Task objective: Output the lines below exactly, please, from the first line until the line with "- 🗂️ Categories (2)", counting both.

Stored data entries
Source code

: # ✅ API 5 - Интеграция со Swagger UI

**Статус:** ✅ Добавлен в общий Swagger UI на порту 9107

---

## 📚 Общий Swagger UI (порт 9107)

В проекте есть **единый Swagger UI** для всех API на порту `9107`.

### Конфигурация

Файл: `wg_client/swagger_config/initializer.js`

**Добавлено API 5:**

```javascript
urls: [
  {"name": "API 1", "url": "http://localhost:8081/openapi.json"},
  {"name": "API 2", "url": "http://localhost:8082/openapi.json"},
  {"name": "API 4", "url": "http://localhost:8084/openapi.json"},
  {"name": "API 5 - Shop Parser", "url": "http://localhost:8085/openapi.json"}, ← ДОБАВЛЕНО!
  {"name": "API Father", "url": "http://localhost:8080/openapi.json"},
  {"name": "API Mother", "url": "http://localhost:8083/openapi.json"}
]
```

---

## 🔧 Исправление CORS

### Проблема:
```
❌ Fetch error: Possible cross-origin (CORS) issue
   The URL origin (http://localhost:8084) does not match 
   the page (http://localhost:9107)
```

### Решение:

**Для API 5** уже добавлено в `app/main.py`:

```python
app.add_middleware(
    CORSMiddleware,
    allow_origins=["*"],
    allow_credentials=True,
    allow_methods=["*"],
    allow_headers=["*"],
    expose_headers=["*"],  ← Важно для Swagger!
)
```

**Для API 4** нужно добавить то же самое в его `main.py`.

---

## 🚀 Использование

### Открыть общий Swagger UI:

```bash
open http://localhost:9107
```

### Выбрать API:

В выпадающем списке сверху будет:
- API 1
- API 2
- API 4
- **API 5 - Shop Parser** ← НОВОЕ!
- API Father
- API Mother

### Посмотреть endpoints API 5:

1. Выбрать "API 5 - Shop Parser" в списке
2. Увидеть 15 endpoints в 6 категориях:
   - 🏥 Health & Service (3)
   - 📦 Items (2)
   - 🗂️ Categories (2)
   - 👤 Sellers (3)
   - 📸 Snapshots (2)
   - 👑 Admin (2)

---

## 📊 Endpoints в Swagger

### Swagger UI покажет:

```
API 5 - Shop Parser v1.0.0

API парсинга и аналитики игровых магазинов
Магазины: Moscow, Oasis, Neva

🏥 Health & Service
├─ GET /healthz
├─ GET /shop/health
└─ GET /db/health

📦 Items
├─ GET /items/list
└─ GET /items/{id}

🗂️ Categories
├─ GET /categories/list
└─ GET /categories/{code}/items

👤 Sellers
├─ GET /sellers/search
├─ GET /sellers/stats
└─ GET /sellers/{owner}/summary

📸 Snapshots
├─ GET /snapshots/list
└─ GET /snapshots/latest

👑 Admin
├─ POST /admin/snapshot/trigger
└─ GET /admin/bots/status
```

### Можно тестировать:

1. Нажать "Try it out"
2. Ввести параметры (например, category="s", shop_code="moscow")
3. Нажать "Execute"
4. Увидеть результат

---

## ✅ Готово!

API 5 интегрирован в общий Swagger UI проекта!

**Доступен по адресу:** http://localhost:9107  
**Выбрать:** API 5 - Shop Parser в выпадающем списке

Answer to the problem:
Source code

: # ✅ API 5 - Интеграция со Swagger UI

**Статус:** ✅ Добавлен в общий Swagger UI на порту 9107

---

## 📚 Общий Swagger UI (порт 9107)

В проекте есть **единый Swagger UI** для всех API на порту `9107`.

### Конфигурация

Файл: `wg_client/swagger_config/initializer.js`

**Добавлено API 5:**

```javascript
urls: [
  {"name": "API 1", "url": "http://localhost:8081/openapi.json"},
  {"name": "API 2", "url": "http://localhost:8082/openapi.json"},
  {"name": "API 4", "url": "http://localhost:8084/openapi.json"},
  {"name": "API 5 - Shop Parser", "url": "http://localhost:8085/openapi.json"}, ← ДОБАВЛЕНО!
  {"name": "API Father", "url": "http://localhost:8080/openapi.json"},
  {"name": "API Mother", "url": "http://localhost:8083/openapi.json"}
]
```

---

## 🔧 Исправление CORS

### Проблема:
```
❌ Fetch error: Possible cross-origin (CORS) issue
   The URL origin (http://localhost:8084) does not match 
   the page (http://localhost:9107)
```

### Решение:

**Для API 5** уже добавлено в `app/main.py`:

```python
app.add_middleware(
    CORSMiddleware,
    allow_origins=["*"],
    allow_credentials=True,
    allow_methods=["*"],
    allow_headers=["*"],
    expose_headers=["*"],  ← Важно для Swagger!
)
```

**Для API 4** нужно добавить то же самое в его `main.py`.

---

## 🚀 Использование

### Открыть общий Swagger UI:

```bash
open http://localhost:9107
```

### Выбрать API:

В выпадающем списке сверху будет:
- API 1
- API 2
- API 4
- **API 5 - Shop Parser** ← НОВОЕ!
- API Father
- API Mother

### Посмотреть endpoints API 5:

1. Выбрать "API 5 - Shop Parser" в списке
2. Увидеть 15 endpoints в 6 категориях:
   - 🏥 Health & Service (3)
   - 📦 Items (2)
   - 🗂️ Categories (2)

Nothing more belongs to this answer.